Plain-text document sources
┌──
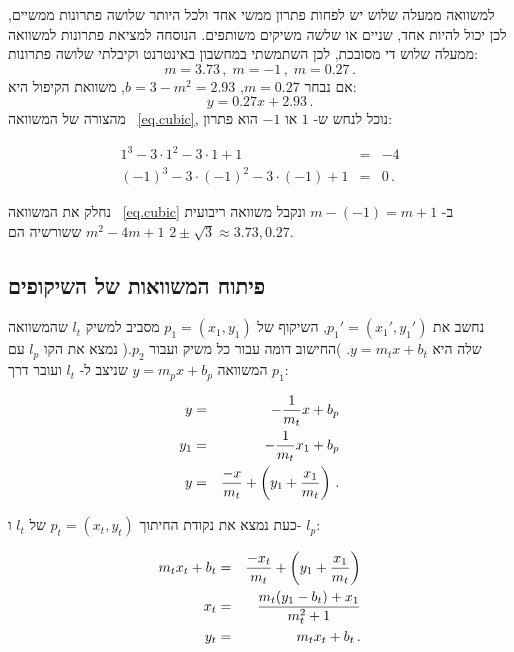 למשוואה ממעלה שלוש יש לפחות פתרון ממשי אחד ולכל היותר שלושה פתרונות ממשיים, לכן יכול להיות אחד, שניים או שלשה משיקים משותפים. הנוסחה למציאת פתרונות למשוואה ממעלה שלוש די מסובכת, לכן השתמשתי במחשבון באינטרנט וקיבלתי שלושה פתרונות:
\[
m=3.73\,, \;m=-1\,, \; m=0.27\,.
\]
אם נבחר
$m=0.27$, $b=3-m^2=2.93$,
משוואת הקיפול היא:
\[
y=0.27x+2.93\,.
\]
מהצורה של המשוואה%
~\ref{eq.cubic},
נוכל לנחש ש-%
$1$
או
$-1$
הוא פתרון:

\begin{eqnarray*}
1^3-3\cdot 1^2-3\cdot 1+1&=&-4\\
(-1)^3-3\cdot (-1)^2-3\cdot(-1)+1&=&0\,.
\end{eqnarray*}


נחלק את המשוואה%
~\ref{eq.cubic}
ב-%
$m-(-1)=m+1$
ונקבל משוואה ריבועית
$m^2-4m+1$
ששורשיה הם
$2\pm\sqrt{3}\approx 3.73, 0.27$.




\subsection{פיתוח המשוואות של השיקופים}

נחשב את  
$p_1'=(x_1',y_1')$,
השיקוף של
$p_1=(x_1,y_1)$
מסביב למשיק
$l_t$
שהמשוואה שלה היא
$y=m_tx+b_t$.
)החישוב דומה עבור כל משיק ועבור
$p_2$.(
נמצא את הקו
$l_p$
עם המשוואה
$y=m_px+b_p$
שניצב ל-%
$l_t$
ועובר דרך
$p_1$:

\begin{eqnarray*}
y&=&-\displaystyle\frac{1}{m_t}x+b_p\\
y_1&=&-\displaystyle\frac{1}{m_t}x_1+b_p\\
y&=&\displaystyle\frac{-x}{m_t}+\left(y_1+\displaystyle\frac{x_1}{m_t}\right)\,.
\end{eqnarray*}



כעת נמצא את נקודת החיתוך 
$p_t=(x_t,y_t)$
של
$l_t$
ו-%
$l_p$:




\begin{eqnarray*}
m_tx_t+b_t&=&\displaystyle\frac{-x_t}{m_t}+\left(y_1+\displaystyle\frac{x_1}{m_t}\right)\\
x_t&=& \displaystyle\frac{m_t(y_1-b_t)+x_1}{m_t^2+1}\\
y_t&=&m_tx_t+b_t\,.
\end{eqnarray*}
└──
┌──
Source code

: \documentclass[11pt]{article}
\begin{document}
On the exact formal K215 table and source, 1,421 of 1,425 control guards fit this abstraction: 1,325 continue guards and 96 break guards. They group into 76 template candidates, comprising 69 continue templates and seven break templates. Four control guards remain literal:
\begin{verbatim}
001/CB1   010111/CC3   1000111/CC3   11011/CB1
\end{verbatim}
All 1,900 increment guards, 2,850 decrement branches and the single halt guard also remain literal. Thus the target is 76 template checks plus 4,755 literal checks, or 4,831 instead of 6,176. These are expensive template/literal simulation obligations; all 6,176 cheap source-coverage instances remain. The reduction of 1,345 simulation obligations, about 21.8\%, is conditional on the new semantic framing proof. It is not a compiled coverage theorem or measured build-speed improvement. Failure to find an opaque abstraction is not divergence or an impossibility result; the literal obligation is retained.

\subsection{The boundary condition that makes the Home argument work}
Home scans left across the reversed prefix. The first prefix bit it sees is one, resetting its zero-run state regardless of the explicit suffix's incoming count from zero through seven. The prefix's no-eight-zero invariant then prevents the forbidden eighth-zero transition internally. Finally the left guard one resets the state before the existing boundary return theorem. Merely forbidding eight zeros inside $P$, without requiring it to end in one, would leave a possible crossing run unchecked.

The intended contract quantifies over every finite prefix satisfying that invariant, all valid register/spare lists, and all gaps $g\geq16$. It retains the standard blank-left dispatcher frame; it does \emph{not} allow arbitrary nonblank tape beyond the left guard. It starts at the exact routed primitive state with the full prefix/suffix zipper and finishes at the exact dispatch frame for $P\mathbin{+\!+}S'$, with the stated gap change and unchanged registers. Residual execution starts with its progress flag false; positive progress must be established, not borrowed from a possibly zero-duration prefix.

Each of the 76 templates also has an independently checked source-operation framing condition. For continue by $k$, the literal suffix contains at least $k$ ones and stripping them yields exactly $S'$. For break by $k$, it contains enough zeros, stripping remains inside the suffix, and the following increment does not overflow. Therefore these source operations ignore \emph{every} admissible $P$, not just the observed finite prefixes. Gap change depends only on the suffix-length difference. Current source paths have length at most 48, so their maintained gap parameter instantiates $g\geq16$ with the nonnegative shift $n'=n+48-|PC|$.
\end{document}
└──
[Instructions to follow] Leaving out each picture, repeat exactly the lines above from the one that contains "למשוואה ממעלה שלוש יש" through the one that contains "מסביב למשיק".

[Result of the exercise]
 למשוואה ממעלה שלוש יש לפחות פתרון ממשי אחד ולכל היותר שלושה פתרונות ממשיים, לכן יכול להיות אחד, שניים או שלשה משיקים משותפים. הנוסחה למציאת פתרונות למשוואה ממעלה שלוש די מסובכת, לכן השתמשתי במחשבון באינטרנט וקיבלתי שלושה פתרונות:
\[
m=3.73\,, \;m=-1\,, \; m=0.27\,.
\]
אם נבחר
$m=0.27$, $b=3-m^2=2.93$,
משוואת הקיפול היא:
\[
y=0.27x+2.93\,.
\]
מהצורה של המשוואה%
~\ref{eq.cubic},
נוכל לנחש ש-%
$1$
או
$-1$
הוא פתרון:

\begin{eqnarray*}
1^3-3\cdot 1^2-3\cdot 1+1&=&-4\\
(-1)^3-3\cdot (-1)^2-3\cdot(-1)+1&=&0\,.
\end{eqnarray*}


נחלק את המשוואה%
~\ref{eq.cubic}
ב-%
$m-(-1)=m+1$
ונקבל משוואה ריבועית
$m^2-4m+1$
ששורשיה הם
$2\pm\sqrt{3}\approx 3.73, 0.27$.




\subsection{פיתוח המשוואות של השיקופים}

נחשב את  
$p_1'=(x_1',y_1')$,
השיקוף של
$p_1=(x_1,y_1)$
מסביב למשיק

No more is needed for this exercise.